I used to shoot hung up turkeys with a .357. I used 125 gr. hollow points. I would just lay that revolver down when I sat down and if he would not come closer than 40 yards I would try the pistol. Give it a try.


----------



## chaplainkramer

Dead Eye Eddy said:


> . . . there's no way you'd have a good enough pattern with a .410 shell out of a short barrel to cleanly kill a turkey.



Yes, I agree.  You'd have to be so close with that thing that you'd already be able to reach out and ring his neck.

Speaking of which, is killing a turkey with your bare hands legal?


----------



## 242outdoors

Dead Eye Eddy said:


> You can't be serious.  From what I hear, .45 LC's aren't very accurate out of the Judge because of the long chamber, and there's no way you'd have a good enough pattern with a .410 shell out of a short barrel to cleanly kill a turkey.



i have seen it done. 10 yards is plenty close


----------



## WaltL1

242outdoors said:


> i have seen it done. 10 yards is plenty close


Ive seen somebody race across train tracks to beat the train and survive.
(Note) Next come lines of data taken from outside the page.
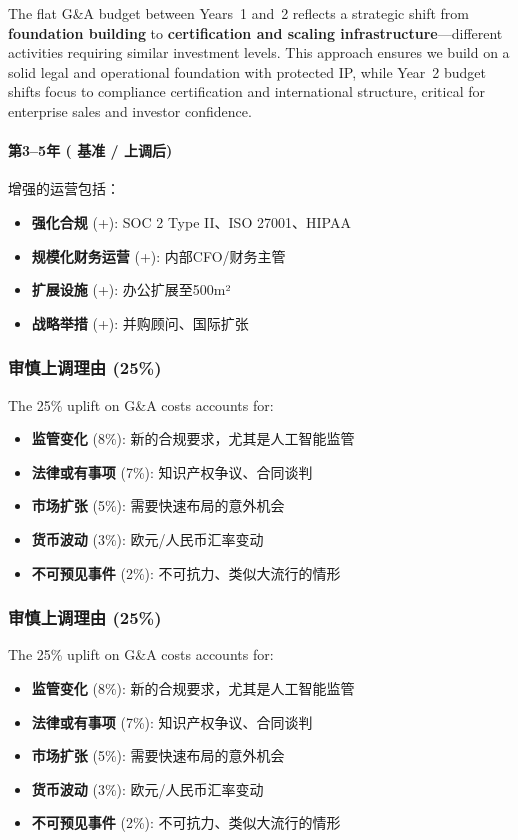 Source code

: \documentclass[11pt, a4paper, oneside]{article}
\begin{document}
The flat G\&A budget between Years~1 and~2 reflects a strategic shift from \textbf{foundation building} to \textbf{certification and scaling infrastructure}---different activities requiring similar investment levels. This approach ensures we build on a solid legal and operational foundation with protected IP, while Year~2 budget shifts focus to compliance certification and international structure, critical for enterprise sales and investor confidence.

\paragraph{第3--5年 ( 基准 /  上调后)}
增强的运营包括：
\begin{itemize}
    \item \textbf{强化合规} (+): SOC 2 Type II、ISO 27001、HIPAA
    \item \textbf{规模化财务运营} (+): 内部CFO/财务主管
    \item \textbf{扩展设施} (+): 办公扩展至500m²
    \item \textbf{战略举措} (+): 并购顾问、国际扩张
\end{itemize}

\subsubsection{审慎上调理由 (25\%)}
The 25\% uplift on G\&A costs accounts for:
\begin{itemize}
    \item \textbf{监管变化} (8\%): 新的合规要求，尤其是人工智能监管
    \item \textbf{法律或有事项} (7\%): 知识产权争议、合同谈判
    \item \textbf{市场扩张} (5\%): 需要快速布局的意外机会
    \item \textbf{货币波动} (3\%): 欧元/人民币汇率变动
    \item \textbf{不可预见事件} (2\%): 不可抗力、类似大流行的情形
\end{itemize}
\subsubsection{审慎上调理由 (25\%)}
The 25\% uplift on G\&A costs accounts for:
\begin{itemize}
    \item \textbf{监管变化} (8\%): 新的合规要求，尤其是人工智能监管
    \item \textbf{法律或有事项} (7\%): 知识产权争议、合同谈判
    \item \textbf{市场扩张} (5\%): 需要快速布局的意外机会
    \item \textbf{货币波动} (3\%): 欧元/人民币汇率变动
    \item \textbf{不可预见事件} (2\%): 不可抗力、类似大流行的情形
\end{itemize}
\end{document}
Certainly wouldnt advise you to try it. Actually go pattern a Taurus Judge and see if you give the same advice. The odds of just wounding the turkey are astronomically higher than actually killing it.


----------



## 242outdoors

i'm just giving him ideas. he can shoot whatever he wants. if you dont like it move on. seen plenty of kids kill turkeys with 410's.


----------



## Dub

?????????


----------



## WaltL1

242outdoors said:


> i'm just giving him ideas. he can shoot whatever he wants. if you dont like it move on. seen plenty of kids kill turkeys with 410's.


Your idea was a Judge in .410. Really bad idea and someone who doesnt know any better might think its a good idea.


----------



## 242outdoors

WaltL1 said:


> Your idea was a Judge in .410. Really bad idea and someone who doesnt know any better might think its a good idea.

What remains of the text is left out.